We don’t think about it often, but words are powerful. They shape our thoughts, they affect our personal growth, they impact our confidence. And they can be one of the most critical factors to our success in life.

And honestly, I don’t like the word force. When I hear it, I think of aggression, violence, pain, feeling passive and helpless. None of those feelings can get me motivated to do anything. So why would you want to force yourself to do anything? And more importantly, how do you imagine sticking to any action or habit if you force yourself to do it?

I’ll tell you what I like: the words brain training. When I hear them, I think of positive things—discipline, motivation, achievement, mastery, success. Even better: I feel like I have the power to do things and change them. This makes me feel much better about taking action and moving towards becoming the best version of myself.

So let’s go back to the original question and rephrase it:

How can I train my brain to have the discipline and motivation to become the best version of myself?

Much better!

The answer? There are many tips you can practice every day.

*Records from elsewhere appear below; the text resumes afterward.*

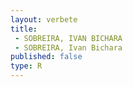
 ```yaml
---
layout: verbete
title:
 - SOBREIRA, IVAN BICHARA
 - SOBREIRA, Ivan Bichara
published: false
type: R
---
```


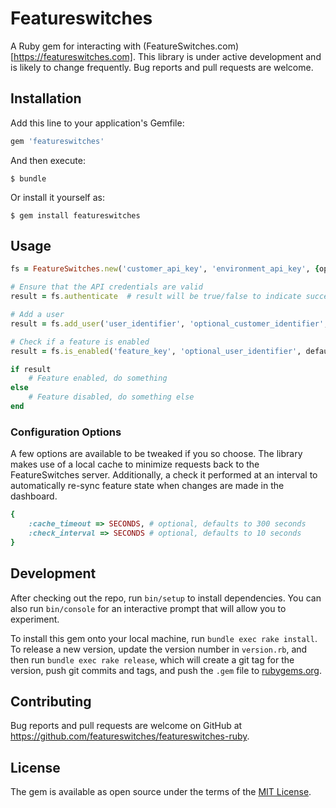 # Featureswitches

A Ruby gem for interacting with (FeatureSwitches.com)[https://featureswitches.com].  This library is under active development and is likely to change frequently.  Bug reports and pull requests are welcome.

## Installation

Add this line to your application's Gemfile:

```ruby
gem 'featureswitches'
```

And then execute:

    $ bundle

Or install it yourself as:

    $ gem install featureswitches

## Usage

```ruby
fs = FeatureSwitches.new('customer_api_key', 'environment_api_key', {options})

# Ensure that the API credentials are valid
result = fs.authenticate  # result will be true/false to indicate success

# Add a user
result = fs.add_user('user_identifier', 'optional_customer_identifier', 'optional_name', 'optional_email')

# Check if a feature is enabled
result = fs.is_enabled('feature_key', 'optional_user_identifier', default_return_value(true/false, default=false))

if result
    # Feature enabled, do something
else
    # Feature disabled, do something else
end
```

### Configuration Options
A few options are available to be tweaked if you so choose. The library makes use of a local cache to minimize requests back to the FeatureSwitches server. Additionally, a check it performed at an interval to automatically re-sync feature state when changes are made in the dashboard.

```ruby
{
    :cache_timeout => SECONDS, # optional, defaults to 300 seconds
    :check_interval => SECONDS # optional, defaults to 10 seconds
}
```
## Development

After checking out the repo, run `bin/setup` to install dependencies. You can also run `bin/console` for an interactive prompt that will allow you to experiment.

To install this gem onto your local machine, run `bundle exec rake install`. To release a new version, update the version number in `version.rb`, and then run `bundle exec rake release`, which will create a git tag for the version, push git commits and tags, and push the `.gem` file to [rubygems.org](https://rubygems.org).

## Contributing

Bug reports and pull requests are welcome on GitHub at https://github.com/featureswitches/featureswitches-ruby.


## License

The gem is available as open source under the terms of the [MIT License](http://opensource.org/licenses/MIT).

Here are 7 tips to get you started.

Tip #1. Build your unique daily routine. This practice will help you become the master of your own time. In addition, you’ll experience a greater sense of calm knowing in advance what your day will look like. It could be a simple morning routine to get you energized and start the day on a positive note, or doing your most complex work early in the day when your brain is well rested, or doing your most creative work late at night when you can be alone and away from distractions. The key is to plan it ahead and then do the same type of activity at the same time each day. You’ll create a routine customized to your specific needs, your goals, and what you believe to be most relevant to you.

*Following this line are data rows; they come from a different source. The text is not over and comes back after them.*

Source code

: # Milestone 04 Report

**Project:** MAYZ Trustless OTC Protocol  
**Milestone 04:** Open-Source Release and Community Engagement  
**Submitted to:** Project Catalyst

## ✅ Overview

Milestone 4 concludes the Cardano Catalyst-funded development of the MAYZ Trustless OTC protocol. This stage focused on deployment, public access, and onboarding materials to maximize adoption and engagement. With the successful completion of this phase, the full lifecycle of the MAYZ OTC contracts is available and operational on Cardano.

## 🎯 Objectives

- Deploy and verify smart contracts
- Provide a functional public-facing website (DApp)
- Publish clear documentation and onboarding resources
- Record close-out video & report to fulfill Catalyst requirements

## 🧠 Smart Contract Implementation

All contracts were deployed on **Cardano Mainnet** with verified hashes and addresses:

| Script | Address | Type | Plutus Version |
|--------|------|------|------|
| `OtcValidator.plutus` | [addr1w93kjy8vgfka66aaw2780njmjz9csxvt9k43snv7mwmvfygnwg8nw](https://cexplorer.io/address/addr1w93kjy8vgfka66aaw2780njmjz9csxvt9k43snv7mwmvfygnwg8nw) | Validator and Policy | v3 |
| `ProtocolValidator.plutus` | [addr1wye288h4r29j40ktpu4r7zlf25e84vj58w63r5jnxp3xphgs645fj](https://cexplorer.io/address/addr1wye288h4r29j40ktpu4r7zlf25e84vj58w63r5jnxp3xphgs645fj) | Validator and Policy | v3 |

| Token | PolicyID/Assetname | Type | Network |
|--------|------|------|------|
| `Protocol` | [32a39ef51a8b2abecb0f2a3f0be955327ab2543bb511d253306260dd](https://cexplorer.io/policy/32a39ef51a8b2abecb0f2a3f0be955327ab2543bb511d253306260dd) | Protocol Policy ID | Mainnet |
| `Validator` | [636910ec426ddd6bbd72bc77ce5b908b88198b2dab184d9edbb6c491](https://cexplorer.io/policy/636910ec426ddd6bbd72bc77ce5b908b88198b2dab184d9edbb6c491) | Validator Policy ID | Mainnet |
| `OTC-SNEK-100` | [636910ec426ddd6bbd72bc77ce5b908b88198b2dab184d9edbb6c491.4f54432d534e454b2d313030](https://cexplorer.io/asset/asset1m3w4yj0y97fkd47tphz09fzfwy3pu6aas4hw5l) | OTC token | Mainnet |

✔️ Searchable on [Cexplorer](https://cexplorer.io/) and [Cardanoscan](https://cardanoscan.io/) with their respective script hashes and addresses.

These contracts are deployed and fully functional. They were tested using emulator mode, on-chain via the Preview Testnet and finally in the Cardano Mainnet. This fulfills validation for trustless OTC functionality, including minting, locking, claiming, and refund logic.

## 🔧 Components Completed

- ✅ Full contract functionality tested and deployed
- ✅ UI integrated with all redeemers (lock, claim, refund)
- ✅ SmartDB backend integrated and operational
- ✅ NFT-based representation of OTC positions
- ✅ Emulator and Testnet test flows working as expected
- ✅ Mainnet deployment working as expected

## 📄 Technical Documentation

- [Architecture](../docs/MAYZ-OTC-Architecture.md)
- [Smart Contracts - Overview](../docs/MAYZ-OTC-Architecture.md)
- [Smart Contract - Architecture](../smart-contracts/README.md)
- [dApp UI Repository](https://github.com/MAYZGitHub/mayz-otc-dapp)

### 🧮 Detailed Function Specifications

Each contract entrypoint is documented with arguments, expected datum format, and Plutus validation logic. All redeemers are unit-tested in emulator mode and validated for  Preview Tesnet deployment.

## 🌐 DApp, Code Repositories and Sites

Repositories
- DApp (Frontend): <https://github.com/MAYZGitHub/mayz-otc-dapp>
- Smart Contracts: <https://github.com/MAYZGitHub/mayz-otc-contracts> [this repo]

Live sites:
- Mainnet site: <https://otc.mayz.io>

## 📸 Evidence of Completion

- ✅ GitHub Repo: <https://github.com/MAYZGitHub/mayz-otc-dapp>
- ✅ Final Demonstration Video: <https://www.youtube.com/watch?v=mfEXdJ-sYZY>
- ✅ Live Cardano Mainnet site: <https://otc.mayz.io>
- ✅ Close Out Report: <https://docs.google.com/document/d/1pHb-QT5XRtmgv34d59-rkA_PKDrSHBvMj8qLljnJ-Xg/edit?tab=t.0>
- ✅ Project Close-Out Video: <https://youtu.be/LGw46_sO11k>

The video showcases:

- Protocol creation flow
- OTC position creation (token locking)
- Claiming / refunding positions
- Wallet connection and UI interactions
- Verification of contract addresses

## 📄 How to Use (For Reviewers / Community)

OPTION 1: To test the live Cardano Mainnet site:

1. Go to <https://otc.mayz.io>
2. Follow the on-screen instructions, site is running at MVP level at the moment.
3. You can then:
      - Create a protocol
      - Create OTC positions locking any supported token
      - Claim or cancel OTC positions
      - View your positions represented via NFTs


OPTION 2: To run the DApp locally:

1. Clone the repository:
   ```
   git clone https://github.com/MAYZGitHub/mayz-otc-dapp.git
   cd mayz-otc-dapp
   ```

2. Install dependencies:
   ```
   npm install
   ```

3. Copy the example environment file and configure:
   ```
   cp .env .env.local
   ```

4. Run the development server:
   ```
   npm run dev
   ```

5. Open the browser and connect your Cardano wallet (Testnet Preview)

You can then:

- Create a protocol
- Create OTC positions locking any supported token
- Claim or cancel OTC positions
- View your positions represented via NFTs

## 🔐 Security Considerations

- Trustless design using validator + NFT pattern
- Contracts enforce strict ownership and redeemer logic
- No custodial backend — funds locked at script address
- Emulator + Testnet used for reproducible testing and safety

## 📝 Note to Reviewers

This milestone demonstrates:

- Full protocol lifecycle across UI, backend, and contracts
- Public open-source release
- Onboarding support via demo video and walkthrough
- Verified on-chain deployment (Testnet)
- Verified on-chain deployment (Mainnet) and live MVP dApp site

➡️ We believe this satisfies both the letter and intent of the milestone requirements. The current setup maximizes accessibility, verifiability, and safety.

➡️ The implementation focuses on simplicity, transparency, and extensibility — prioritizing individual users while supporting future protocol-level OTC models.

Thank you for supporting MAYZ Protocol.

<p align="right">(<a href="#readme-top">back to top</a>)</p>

Tip #2. Do your deep work early in the day. If you do, it will help you better deal with your procrastination habit. According to scientific research, the brain’s peak performance happens 2-4 hours after we wake up: so if you wake up at 7, your peak times are 9–11 a.m. Doing deep work at this time allows the brain to focus fully on the problem at hand, with fewer distractions, less inputs from our environment, and with a lot of energy that we’ve gained from a restful night. All you have to do is adjust your mornings a little. Stay away from checking emails before noon, leave calls and meetings for the mid to late afternoon, and listen to the news later in the day (while driving and running errands, for example).

Tip #3. Always have a goal to aspire to. When we have specific goals we want to achieve, everything we do in our daily lives will have a greater sense of purpose. It’s what makes the difference between just living life day to day, and living a life that has meaning. To help you focus on your goal, start each day with the question: What is the one thing I am committed to completing today? This question forces you to prioritize, helps your brain focus better, and streamlines the work you need to do on that particular day, so that you don’t feel stressed, tired, or overwhelmed with making too many choices.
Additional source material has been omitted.